All analyses were performed in SPSS version 24.0 (IBM, Armonk, New York, USA), R version 4.2.0 (R Foundation for Statistical Computing, Vienna, Austria), and RStudio (Posit, Boston, MA, USA).

2.5. Missing Data

If the costing questionnaires were not completed, no volume data regarding the use of out‐of‐hospital resources, travel expenses, and productivity losses were available. Hence, cost calculations for these patients could not be determined. For mRS, we only used complete data (mRS assessed at 6 months). For QALYs, if one of the two assessments for the EQ‐5D‐3L questionnaire was available, we set the missing assessment to the value of the available assessment. If neither EQ‐5D‐3L assessment was available, we excluded the patient from the analysis.

2.6. Sensitivity Analysis

To determine the robustness of the calculated costs, multiple sensitivity analyses were performed. The first sensitivity analysis was performed by calculating cost‐effectiveness from a healthcare perspective, taking into account only direct healthcare costs. In the second sensitivity analysis, we assessed the impact of imputation by including cases with two completed EQ‐5D‐3L questionnaires only. Finally, exploratory subgroup analyses were performed for patients with aneurysmal SAH.

3. Results

Between July 2013 and July 2019, a total of 955 patients were enrolled in the ULTRA trial. Within this group, 945 (99%) had complete mRS data at 6 months and 837 (88%) had complete EQ‐5D‐3L data at 3, 6 months, or both, allowing us to calculate the QALYs (Figure 1).

Flowchart of study patients. mRS, modified rankin scale; TXA, tranexamic acid.

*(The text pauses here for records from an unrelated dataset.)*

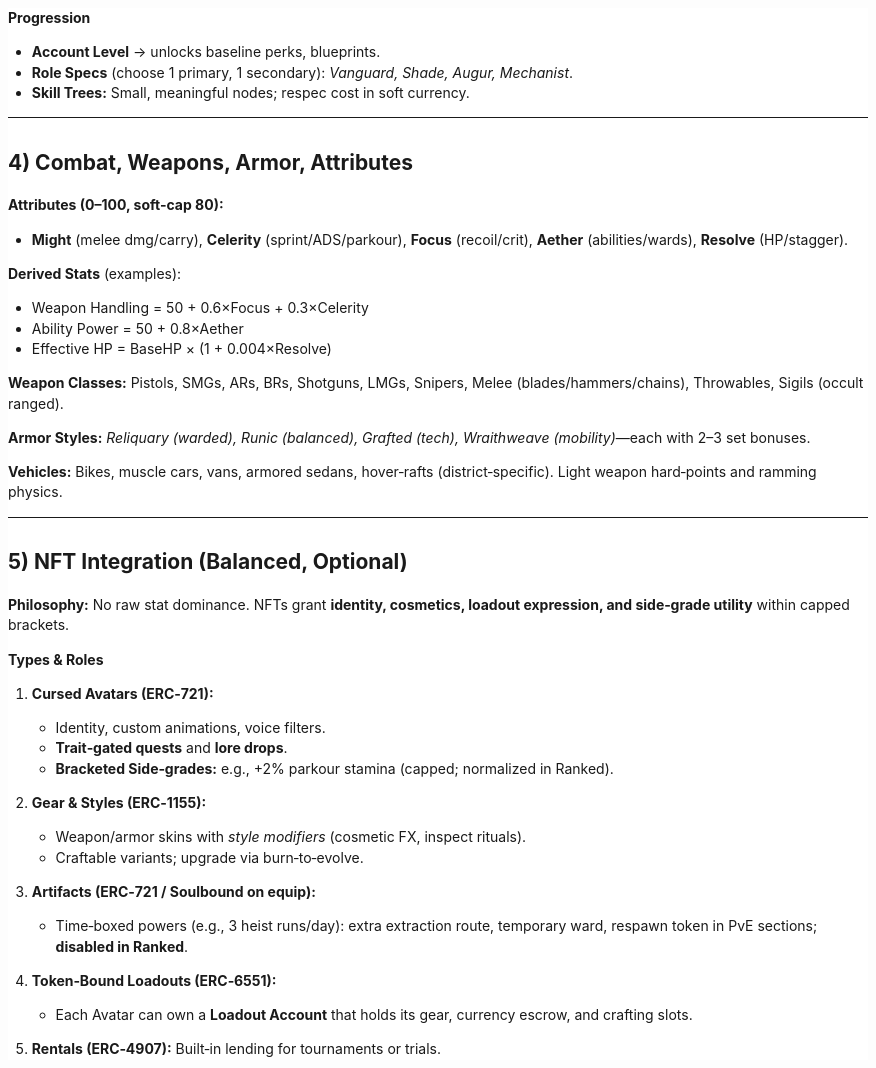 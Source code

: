 **Progression**

* **Account Level** → unlocks baseline perks, blueprints.
* **Role Specs** (choose 1 primary, 1 secondary): *Vanguard, Shade, Augur, Mechanist*.
* **Skill Trees:** Small, meaningful nodes; respec cost in soft currency.

---

## 4) Combat, Weapons, Armor, Attributes

**Attributes (0–100, soft‑cap 80):**

* **Might** (melee dmg/carry), **Celerity** (sprint/ADS/parkour), **Focus** (recoil/crit), **Aether** (abilities/wards), **Resolve** (HP/stagger).

**Derived Stats** (examples):

* Weapon Handling = 50 + 0.6×Focus + 0.3×Celerity
* Ability Power = 50 + 0.8×Aether
* Effective HP = BaseHP × (1 + 0.004×Resolve)

**Weapon Classes:** Pistols, SMGs, ARs, BRs, Shotguns, LMGs, Snipers, Melee (blades/hammers/chains), Throwables, Sigils (occult ranged).

**Armor Styles:** *Reliquary (warded), Runic (balanced), Grafted (tech), Wraithweave (mobility)*—each with 2–3 set bonuses.

**Vehicles:** Bikes, muscle cars, vans, armored sedans, hover‑rafts (district‑specific). Light weapon hard‑points and ramming physics.

---

## 5) NFT Integration (Balanced, Optional)

**Philosophy:** No raw stat dominance. NFTs grant **identity, cosmetics, loadout expression, and side‑grade utility** within capped brackets.

**Types & Roles**

1. **Cursed Avatars (ERC‑721):**

   * Identity, custom animations, voice filters.
   * **Trait‑gated quests** and **lore drops**.
   * **Bracketed Side‑grades:** e.g., +2% parkour stamina (capped; normalized in Ranked).
2. **Gear & Styles (ERC‑1155):**

   * Weapon/armor skins with *style modifiers* (cosmetic FX, inspect rituals).
   * Craftable variants; upgrade via burn‑to‑evolve.
3. **Artifacts (ERC‑721 / Soulbound on equip):**

   * Time‑boxed powers (e.g., 3 heist runs/day): extra extraction route, temporary ward, respawn token in PvE sections; **disabled in Ranked**.
4. **Token‑Bound Loadouts (ERC‑6551):**

   * Each Avatar can own a **Loadout Account** that holds its gear, currency escrow, and crafting slots.
5. **Rentals (ERC‑4907):** Built‑in lending for tournaments or trials.
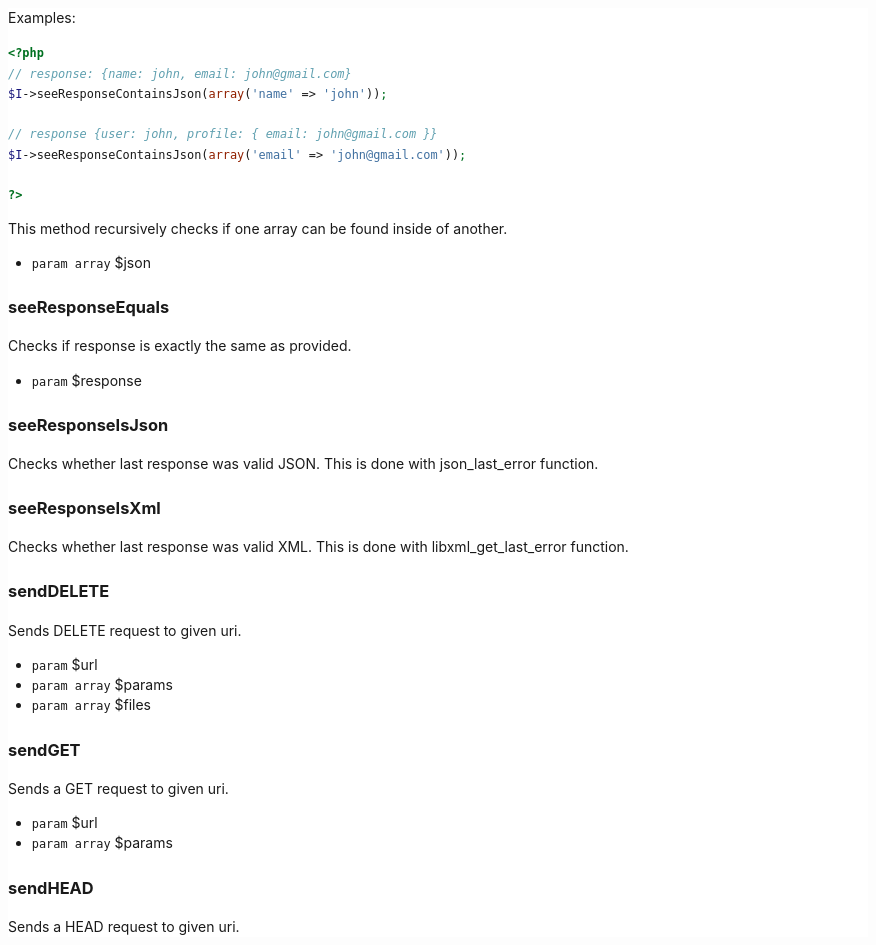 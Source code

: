Examples:

``` php
<?php
// response: {name: john, email: john@gmail.com}
$I->seeResponseContainsJson(array('name' => 'john'));

// response {user: john, profile: { email: john@gmail.com }}
$I->seeResponseContainsJson(array('email' => 'john@gmail.com'));

?>
```

This method recursively checks if one array can be found inside of another.

 * `param array` $json


### seeResponseEquals
 
Checks if response is exactly the same as provided.

 * `param` $response


### seeResponseIsJson
 
Checks whether last response was valid JSON.
This is done with json_last_error function.



### seeResponseIsXml
 
Checks whether last response was valid XML.
This is done with libxml_get_last_error function.



### sendDELETE
 
Sends DELETE request to given uri.

 * `param` $url
 * `param array` $params
 * `param array` $files


### sendGET
 
Sends a GET request to given uri.

 * `param` $url
 * `param array` $params


### sendHEAD
 
Sends a HEAD request to given uri.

Patient characteristics of the 945 patients with complete mRS are shown in Table 1.

TABLE 1.

Patient characteristics of the ULTRA trial patients included in the cost‐effectiveness analyses.

	Tranexamic acid (n = 475)	Control (n = 470)
Male sex, n (%)	146 (30.7)	161 (34.3)
Age in years, mean (SD)	59 (12.6)	58 (12.3)
WFNS score [27], n (%) ^a
1	168 (35.4)	187 (39.8)
2	94 (19.8)	93 (19.8)
3	23 (4.8)	16 (3.4)
4	92 (19.4)	93 (19.8)
5	88 (18.5)	78 (16.6)
Type of SAH, n (%)
Aneurysmal	406 (86.2)	399 (85.3)
Nonaneurysmal	65 (13.8)	69 (14.7)
Fisher grading scale [28], n (%)
2	35 (7.4)	20 (4.3)
3	125 (26.3)	149 (31.7)
4	315 (66.3)	301 (64.0)
Hydrocephalus, n (%)	289 (60.8)	257 (54.7)
Rebleed, n (%)	48 (10.1)	66 (14.0)
DCI, n (%)	106 (22.3)	104 (22.1)
Length of stay, mean (SD)
Neurosurgery ward	15 (14.6)	14 (14.5)
ICU	7 (7.6)	6 (8.2)
Discharge destination, n (%)
Home	139 (37.5)	161 (43.6)
Rehabilitation unit	59 (15.9)	68 (18.4)
Nursing home	42 (11.3)	34 (9.2)
Mortality at 6 months, n (%)	128 (26.9)	114 (24.3)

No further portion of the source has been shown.